# REQUIRED WORK
Restate word for word the lines between the start of the material and the line with "The licenses for", keeping both of those ends and none of the pictures.

==== RAW DATA

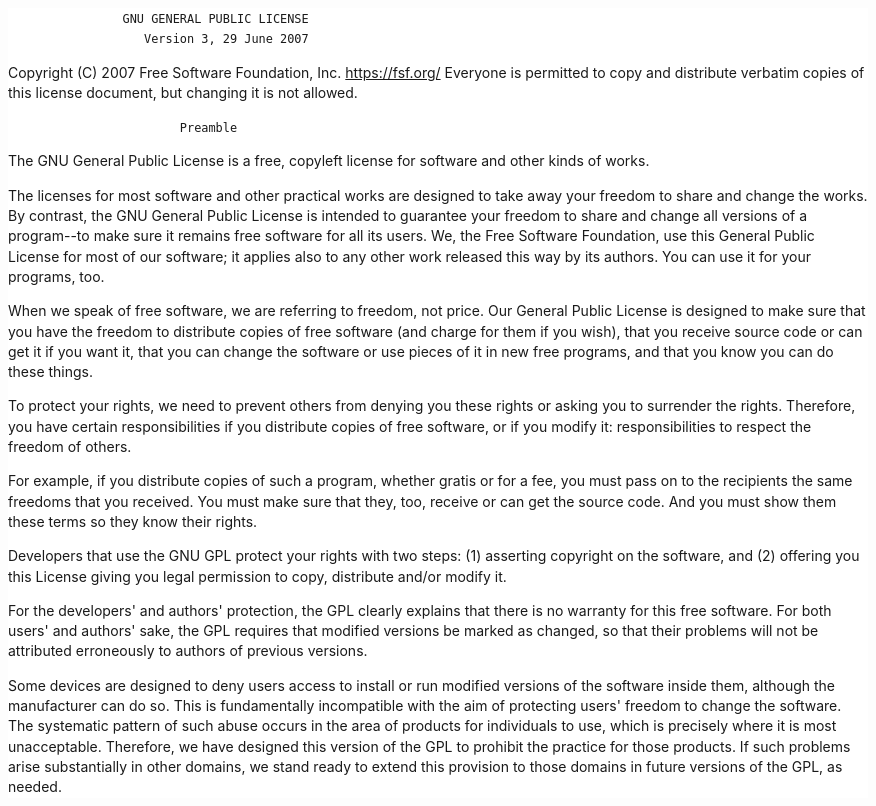                     GNU GENERAL PUBLIC LICENSE
                       Version 3, 29 June 2007

 Copyright (C) 2007 Free Software Foundation, Inc. <https://fsf.org/>
 Everyone is permitted to copy and distribute verbatim copies
 of this license document, but changing it is not allowed.

                            Preamble

  The GNU General Public License is a free, copyleft license for
software and other kinds of works.

  The licenses for most software and other practical works are designed
to take away your freedom to share and change the works. By contrast,
the GNU General Public License is intended to guarantee your freedom to
share and change all versions of a program--to make sure it remains free
software for all its users. We, the Free Software Foundation, use this
General Public License for most of our software; it applies also to
any other work released this way by its authors. You can use it for
your programs, too.

  When we speak of free software, we are referring to freedom, not
price. Our General Public License is designed to make sure that you
have the freedom to distribute copies of free software (and charge for
them if you wish), that you receive source code or can get it if you
want it, that you can change the software or use pieces of it in new
free programs, and that you know you can do these things.

  To protect your rights, we need to prevent others from denying you
these rights or asking you to surrender the rights. Therefore, you have
certain responsibilities if you distribute copies of free software, or
if you modify it: responsibilities to respect the freedom of others.

  For example, if you distribute copies of such a program, whether
gratis or for a fee, you must pass on to the recipients the same
freedoms that you received. You must make sure that they, too, receive
or can get the source code. And you must show them these terms so they
know their rights.

  Developers that use the GNU GPL protect your rights with two steps:
(1)
  asserting copyright on the software, and (2) offering you this License
  giving you legal permission to copy, distribute and/or modify it.

  For the developers' and authors' protection, the GPL clearly explains
that there is no warranty for this free software. For both users' and
authors' sake, the GPL requires that modified versions be marked as
changed, so that their problems will not be attributed erroneously to
authors of previous versions.

  Some devices are designed to deny users access to install or run
modified versions of the software inside them, although the manufacturer
can do so. This is fundamentally incompatible with the aim of protecting
users' freedom to change the software. The systematic pattern of such
abuse occurs in the area of products for individuals to use, which is
precisely where it is most unacceptable. Therefore, we have designed
this version of the GPL to prohibit the practice for those products. If
such problems arise substantially in other domains, we stand ready to
extend this provision to those domains in future versions of the GPL, as
needed.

========

# THE ANSWER
                     GNU GENERAL PUBLIC LICENSE
                       Version 3, 29 June 2007

 Copyright (C) 2007 Free Software Foundation, Inc. <https://fsf.org/>
 Everyone is permitted to copy and distribute verbatim copies
 of this license document, but changing it is not allowed.

                            Preamble

  The GNU General Public License is a free, copyleft license for
software and other kinds of works.

  The licenses for most software and other practical works are designed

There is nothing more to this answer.